Upton Daniel J, McQueen-Mason Simon J, Wood A Jamie
1Department of Biology, University of York, Wentworth Way, York, YO10 5DD UK.
2Department of Mathematics, University of York, Heslington, York, YO10 5DD UK.
Biotechnol Biofuels. 2020 Feb 24;13:27. doi: 10.1186/s13068-020-01678-z. eCollection 2020.
The fungus r is an important industrial organism for citric acid fermentation; one of the most efficient biotechnological processes. Previously we introduced a dynamic model that captures this process in the industrially relevant batch fermentation setting, providing a more accurate predictive platform to guide targeted engineering. In this article we exploit this dynamic modelling framework, coupled with a robust genetic algorithm for the in silico evolution of organic acid production, to provide solutions to complex evolutionary goals involving a multiplicity of targets and beyond the reach of simple Boolean gene deletions. We base this work on the latest metabolic models of the parent citric acid producing strain ATCC1015 dedicated to organic acid production with the required exhaustive genomic coverage needed to perform exploratory in silico evolution.
With the use of our informed evolutionary framework, we demonstrate targeted changes that induce a complete switch of acid output from citric to numerous different commercially valuable target organic acids including succinic acid. We highlight the key changes in flux patterns that occur in each case, suggesting potentially valuable targets for engineering. We also show that optimum acid productivity is achieved through a balance of organic acid and biomass production, requiring finely tuned flux constraints that give a growth rate optimal for productivity.

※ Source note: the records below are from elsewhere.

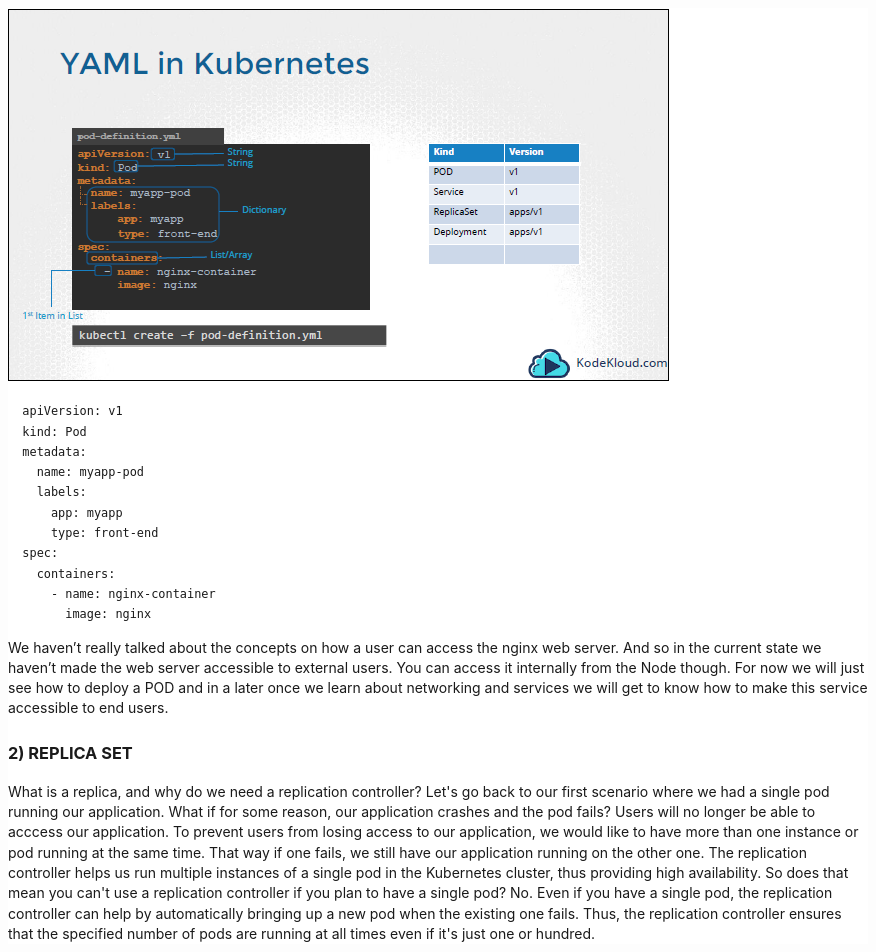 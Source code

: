 ![](./images/pod-definition.png)


```
  apiVersion: v1
  kind: Pod
  metadata:
    name: myapp-pod
    labels:
      app: myapp
      type: front-end
  spec:
    containers:
      - name: nginx-container
        image: nginx
```


We haven’t really talked about the concepts on how a user can
access the nginx web server. And so in the current state we haven’t made the web
server accessible to external users. You can access it internally from the Node though.
For now we will just see how to deploy a POD and in a later once we learn
about networking and services we will get to know how to make this service accessible to end users.


### 2) REPLICA SET

What is a replica, and why do we need a replication controller? Let's go back to our first scenario where we had a single pod running our application. What if for some reason, our application crashes and the pod fails? Users will no longer be able to acccess our application. To prevent users from losing access to our application, we would like to have more than one instance or pod running at the same time. That way if one fails, we still have our application running on the other one. The replication controller helps us run multiple instances of a single pod in the Kubernetes cluster, thus providing high availability. So does that mean you can't use a replication controller if you plan to have a single pod? No. Even if you have a single pod, the replication controller can help by automatically bringing up a new pod when the existing one fails. Thus, the replication controller ensures that the specified number of pods are running at all times even if it's just one or hundred.
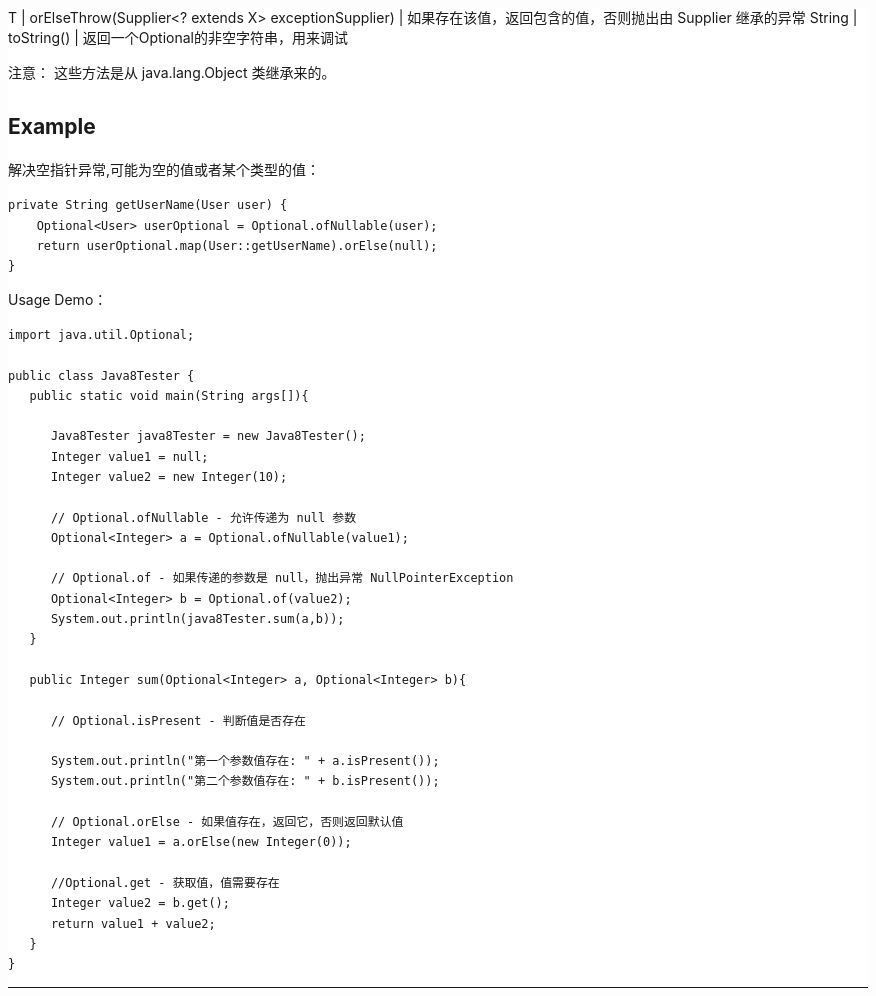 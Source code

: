 <X extends Throwable> T | orElseThrow(Supplier<? extends X> exceptionSupplier) | 如果存在该值，返回包含的值，否则抛出由 Supplier 继承的异常
String | toString() | 返回一个Optional的非空字符串，用来调试

注意： 这些方法是从 java.lang.Object 类继承来的。


## **Example**

解决空指针异常,可能为空的值或者某个类型的值：
```
private String getUserName(User user) {
    Optional<User> userOptional = Optional.ofNullable(user);
    return userOptional.map(User::getUserName).orElse(null);
}
```

Usage Demo：
```
import java.util.Optional;
 
public class Java8Tester {
   public static void main(String args[]){
   
      Java8Tester java8Tester = new Java8Tester();
      Integer value1 = null;
      Integer value2 = new Integer(10);
        
      // Optional.ofNullable - 允许传递为 null 参数
      Optional<Integer> a = Optional.ofNullable(value1);
        
      // Optional.of - 如果传递的参数是 null，抛出异常 NullPointerException
      Optional<Integer> b = Optional.of(value2);
      System.out.println(java8Tester.sum(a,b));
   }
    
   public Integer sum(Optional<Integer> a, Optional<Integer> b){
    
      // Optional.isPresent - 判断值是否存在
        
      System.out.println("第一个参数值存在: " + a.isPresent());
      System.out.println("第二个参数值存在: " + b.isPresent());
        
      // Optional.orElse - 如果值存在，返回它，否则返回默认值
      Integer value1 = a.orElse(new Integer(0));
        
      //Optional.get - 获取值，值需要存在
      Integer value2 = b.get();
      return value1 + value2;
   }
}
```

---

This study shows how a genome-scale metabolic model can be integrated with dynamic modelling and metaheuristic algorithms to provide solutions to complex metabolic engineering goals of industrial importance. This framework for in silico guided engineering, based on the dynamic batch growth relevant to industrial processes, offers considerable potential for future endeavours focused on the engineering of organisms to produce valuable products.
真菌r是柠檬酸发酵的重要工业生物体,柠檬酸发酵是最有效的生物技术过程之一。此前我们引入了一个动态模型,该模型在工业相关的分批发酵环境中捕捉这一过程,提供了一个更准确的预测平台来指导定向工程。在本文中,我们利用这个动态建模框架,结合一种强大的遗传算法进行有机酸生产的计算机模拟进化,以解决涉及多个目标且超出简单布尔基因删除范围的复杂进化目标。我们的工作基于产柠檬酸亲本菌株ATCC1015的最新代谢模型,该模型致力于有机酸生产,具有进行探索性计算机模拟进化所需的详尽基因组覆盖范围。
通过使用我们的智能进化框架,我们展示了诱导酸输出从柠檬酸完全转变为多种不同商业上有价值的目标有机酸(包括琥珀酸)的定向变化。我们突出了每种情况下通量模式的关键变化,暗示了潜在有价值的工程靶点。我们还表明,通过有机酸和生物质生产的平衡可实现最佳酸生产率,这需要精细调整通量约束,以给出对生产率而言最优的生长速率。
本研究展示了如何将基因组规模代谢模型与动态建模和元启发式算法相结合,以解决具有工业重要性的复杂代谢工程目标。这个基于与工业过程相关的动态分批生长的计算机模拟指导工程框架,为未来致力于工程改造生物体以生产有价值产品的努力提供了巨大潜力。